[ 
https://issues.apache.org/jira/browse/HDFS-7678?page=com.atlassian.jira.plugin.system.issuetabpanels:comment-tabpanel&focusedCommentId=14531592#comment-14531592
 ] 

Zhe Zhang commented on HDFS-7678:
---------------------------------

Thanks Jing for the in-depth comments! The discussion is very helpful at this 
stage and I'm glad we are uncovering some of the fundamental trade-offs.

bq. The recovery + MaxPortion logic may have some issue since pread requires us 
to provide precise reading range to the BlockReader.
This is a very good catch. I added a simple fix is to sanity check the read 
range against the internal block before sending the request, and will include 
in the next rev.

bq. Currently I'm thinking it may be easier to use cell and stripe as the basic 
reading and recovery unit to avoid complexity.
As we discussed under HDFS-8281 this indeed simplifies implementation.
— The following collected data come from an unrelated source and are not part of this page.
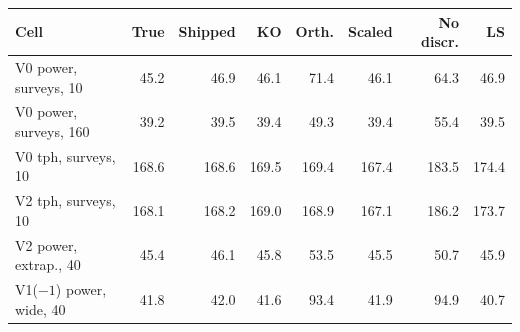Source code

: \begin{tabular}{@{}lrrrrrrr@{}}
\toprule
Cell & True & Shipped & KO & Orth. & Scaled & No discr. & LS \\
\midrule
V0 power, surveys, 10 & 45.2 & 46.9 & 46.1 & 71.4 & 46.1 & 64.3 & 46.9 \\
V0 power, surveys, 160 & 39.2 & 39.5 & 39.4 & 49.3 & 39.4 & 55.4 & 39.5 \\
V0 tph, surveys, 10 & 168.6 & 168.6 & 169.5 & 169.4 & 167.4 & 183.5 & 174.4 \\
V2 tph, surveys, 10 & 168.1 & 168.2 & 169.0 & 168.9 & 167.1 & 186.2 & 173.7 \\
V2 power, extrap., 40 & 45.4 & 46.1 & 45.8 & 53.5 & 45.5 & 50.7 & 45.9 \\
V1($-1$) power, wide, 40 & 41.8 & 42.0 & 41.6 & 93.4 & 41.9 & 94.9 & 40.7 \\
\bottomrule
\end{tabular}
But my 
concern is that pread should be even more random than stateful reads, and 
therefore the overhead of always reading an entire stripe will be more 
significant. Under HDFS-7782 we specifically made optimizations to avoid an 
additional memory copy from intermediate buffer to application buffer. We also 
changed the signature of {{DFSInputStream#actualGetFromOneDataNode}} for to 
avoid creating block reader multiple times. 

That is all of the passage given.